CA in biplotEZ"
In biplotEZ: EZ-to-Use Biplots

knitr::opts_chunk$set(
  fig.height = 6, fig.width = 7,
  collapse = TRUE,
  comment = "#>"
)

library(biplotEZ)

What is a Correspondence Analysis?

In its simplest form Correspondence Analysis (CA) aims to expose the association between two categorical variables by utilising a two-way frequency table. Numerous variants of CA are available for the application to diverse problems, the interested reader is referred to: @UB2011, @BehLombardo2014.

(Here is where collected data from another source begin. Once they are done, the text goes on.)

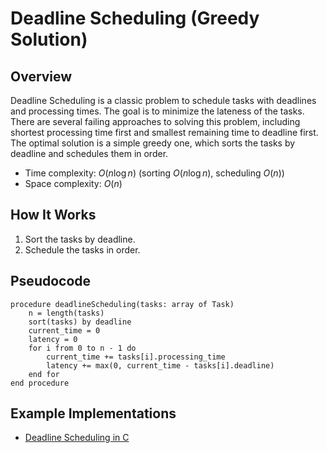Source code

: # Deadline Scheduling (Greedy Solution)

## Overview

Deadline Scheduling is a classic problem to schedule tasks with deadlines and processing times. The goal is to minimize the lateness of the tasks. There are several failing approaches to solving this problem, including shortest processing time first and smallest remaining time to deadline first. The optimal solution is a simple greedy one, which sorts the tasks by deadline and schedules them in order.

- Time complexity: $O(n \log n)$ (sorting $O(n \log n)$, scheduling $O(n)$)
- Space complexity: $O(n)$

## How It Works

1. Sort the tasks by deadline.
2. Schedule the tasks in order.

## Pseudocode
```plaintext
procedure deadlineScheduling(tasks: array of Task)
    n = length(tasks)
    sort(tasks) by deadline
    current_time = 0
    latency = 0
    for i from 0 to n - 1 do
        current_time += tasks[i].processing_time
        latency += max(0, current_time - tasks[i].deadline)
    end for
end procedure
```

## Example Implementations

- [Deadline Scheduling in C](./deadline_scheduling.c)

In this vignette, focus will be placed on three EZ-to-use versions based on the Pearson residuals (@UB2011 :300).

Now, the two-way frequency table is also referred to as the data matrix: $\mathbf{X}:r\times c$. This data matrix is different from the continuous case used for the PCA() and CVA() examples, as it represents the cross-tabulations of two categorical variables (i.e. factors), each with a finite number of levels (i.e response values). The elements of the data matrix represent the frequency of the co-occurrence of two particular levels of the two variables. Consider the HairEyeColor data set in R, which summarises the hair and eye color of male and female statistics students. For the purpose of this example only the male students will be considered:

X <- HairEyeColor[,,2]
X

The grand total of the table $N$ is obtained from the total of all frequencies:

$$ \sum_{r=1}^{R}\sum_{c=1}^{C}x_{rc}=N $$

N <- sum(X)
N

It is common to work with the proportions rather than the frequencies in terms of the correspondence matrix, $\mathbf{P}$:

$$ \mathbf{P}=\frac{\mathbf{X}}{N} $$

P <- X/N
P

Other useful summaries of $\mathbf{P}$ include the row and column masses (for arbitrary row and column $r$ and $c$, respectively), also expressed as diagonal matrices:

$$ \mathbf{r}r = \sum{c=1}^{C}p_{rc}; \hspace{0.5 cm} \mathbf{c}c = \sum{r=1}^{R}p_{rc}\ \mathbf{r}=\mathbf{P1}; \hspace{0.5 cm} \mathbf{c}=\mathbf{P}^\prime\mathbf{1} $$

rMass <- rowSums(P)
rMass
cMass <- colSums(P)
cMass

Diagonal matrices:

$$ \mathbf{D_r}=\text{diag}(\mathbf{r}); \hspace{0.5 cm} \mathbf{D_c}=\text{diag}(\mathbf{c}) $$

Dr <- diag(apply(P, 1, sum))
Dr
Dc <- diag(apply(P, 2, sum))
Dc

In order to obtain the first form of the row and column coordinates, the singular value decomposition (SVD) of the matrix of standardised Pearson residuals ($\mathbf{S}$) is computed:

$$ \begin{aligned} \text{SVD}(\mathbf{S}) &= \text{SVD}\left(\mathbf{D_r^{-\frac{1}{2}}}(\mathbf{P}-\mathbf{rc^\prime})\mathbf{D_c^{-\frac{1}{2}}}\right)\&= \mathbf{U\Lambda V^\prime} \end{aligned} $$ The return value for the Standardised pearson residuals is Smat and the singular value decomposition, SVD.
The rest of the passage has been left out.